The Story Behind L. Ron Hubbard’s First Sci-Fi Story
By 1938, L. Ron Hubbard had become a marquee name among adventure writers and his work was in demand by magazine editors, book publishers and movie studios. In the words of author and critic Robert Silverberg, Ron had also become “a master of the art of narrative.” Ron could apply this skill to any popular genre or literary format and took pride in his versatility while most other writers found success as specialists.
It was because of L. Ron Hubbard’s widespread popularity that Street & Smith, publishers of Astounding Science Fiction, approached Ron to write for them, confident his storytelling mastery would give their recently acquired magazine the circulation boost it needed. He was introduced to the new editor, John W. Campbell, Jr., who was instructed to buy everything L. Ron Hubbard wrote.
Ron, however, was initially reluctant, protesting that he did not write about machines and machinery—the standard ingredients of much of Astounding Science Fiction magazine’s usual content—but rather that he wrote about people. Street & Smith executives told him that was precisely what they wanted. The result was “The Dangerous Dimension,” which appeared in the July 1938 issue.
As Ron himself was to later recall:
“Rather than BEM [bug-eyed monsters], ‘Dangerous Dimension’ used a philosophic theory that predates Western culture—that an individual’s location depends on that person’s ideas and not the location.
“The story was unusual for its philosophy, humor and its emphasis on people and not monsters.
“The fans loved it.”
“The ‘new trend’ began.
“Circulation soared and Campbell sighed and put his monsters and robot societies away.”
One fan in particular, a young Isaac Asimov, wrote to the editor John W. Campbell after reading the story, “I assure you that I laughed myself sick over it. Some more from L. Ron Hubbard, please.”
There are, of course, no ray guns, robots or machine societies in “The Dangerous Dimension.” Instead, the “dimension” is the most dangerous of all—the mind of untidy, diffident Yamouth University philosopher Dr. Henry Mudge, who undergoes a startling personality change when he stumbles upon a mathematical door to a “negative dimension” that unlocks the key to teleportation and, with that knowledge, a host of misadventures for the mild-mannered professor.
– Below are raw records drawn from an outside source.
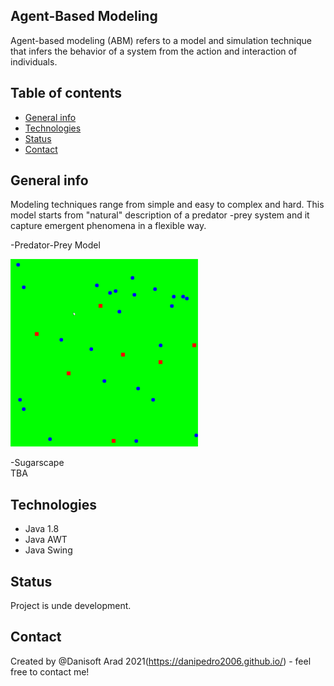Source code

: ## Agent-Based Modeling  

 Agent-based modeling (ABM) refers to a model and simulation technique that infers the behavior of a system from the action and interaction of individuals. 
 
 ## Table of contents   
* [General info](#general-info)
* [Technologies](#technologies)
* [Status](#status)
* [Contact](#contact)

## General info  
Modeling techniques range from simple and easy to complex and hard. This model starts from "natural" description of a predator -prey system and it capture emergent phenomena in a flexible way.    

-Predator-Prey Model   

<img src=https://github.com/danipedro2006/Agent-based-modeling/blob/master/ABM/16CZjaDDJs.gif width="300" height="300">  

-Sugarscape  
	TBA  
	
## Technologies
* Java 1.8
* Java AWT
* Java Swing  

## Status
Project is unde development.

## Contact
Created by @Danisoft Arad 2021(https://danipedro2006.github.io/) - feel free to contact me!

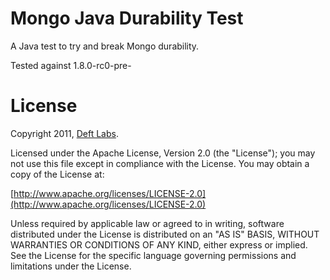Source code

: 
Mongo Java Durability Test 
=============

A Java test to try and break Mongo durability.

Tested against 1.8.0-rc0-pre-

License
=============

Copyright 2011, [Deft Labs](http://deftlabs.com).

Licensed under the Apache License, Version 2.0 (the "License");
you may not use this file except in compliance with the License.
You may obtain a copy of the License at:

[http://www.apache.org/licenses/LICENSE-2.0](http://www.apache.org/licenses/LICENSE-2.0)

Unless required by applicable law or agreed to in writing, software
distributed under the License is distributed on an "AS IS" BASIS,
WITHOUT WARRANTIES OR CONDITIONS OF ANY KIND, either express or implied.
See the License for the specific language governing permissions and
limitations under the License.
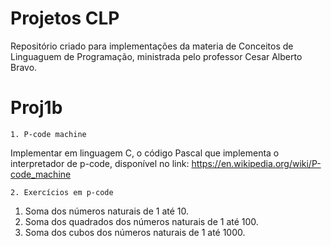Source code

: # Projetos CLP

Repositório criado para implementações da materia de Conceitos de Linguaguem de Programação, ministrada pelo professor Cesar Alberto Bravo. 
   # Proj1b
    1. P-code machine
 Implementar em linguagem C, o código Pascal que implementa o interpretador de p-code, disponível no link: https://en.wikipedia.org/wiki/P-code_machine

    2. Exercícios em p-code
1. Soma dos números naturais de 1 até 10.
2. Soma dos quadrados dos números naturais de
1 até 100.
3. Soma dos cubos dos números naturais de 1
até 1000.

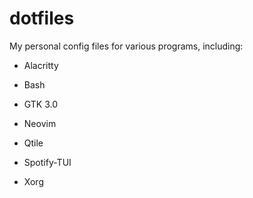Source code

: # dotfiles

My personal config files for various programs, including:

- Alacritty

- Bash

- GTK 3.0

- Neovim

- Qtile

- Spotify-TUI

- Xorg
“The Dangerous Dimension” marks one of the earliest uses of teleportation
as the central theme of a story and it would be a recurring theme of L. Ron Hubbard’s fiction, appearing in one form or another in not only “The Dangerous Dimension,” but fantasy stories such as “The Ultimate Adventure,” and later in the international bestseller sci-fi epic Battlefield Earth: A Saga of the Year 3000.
In Battlefield Earth, set a thousand years in the future, Earth is a barren wasteland, plundered of its natural resources by the millennium-long regime of taloned, gas-breathing, nine-foot alien conquerors from the planet Psychlo. The Psychlos dominate not only Earth, but the entire universe through the technology of teleportation—the instantaneous transfer of matter—which is not only the secret of Psychlo’s invincibility but the key to their interstellar empire.
With the publication of his first sci-fi tale “The Dangerous Dimension,” the genre took a sharp, humanizing turn that would permanently transform it in ways that few who read the story at the time could envision. Author and critic Damon Knight said it as definitively as anyone ever has when he wrote that L. Ron Hubbard “cut a swath across the science-fantasy world, the like of which has never been seen again.”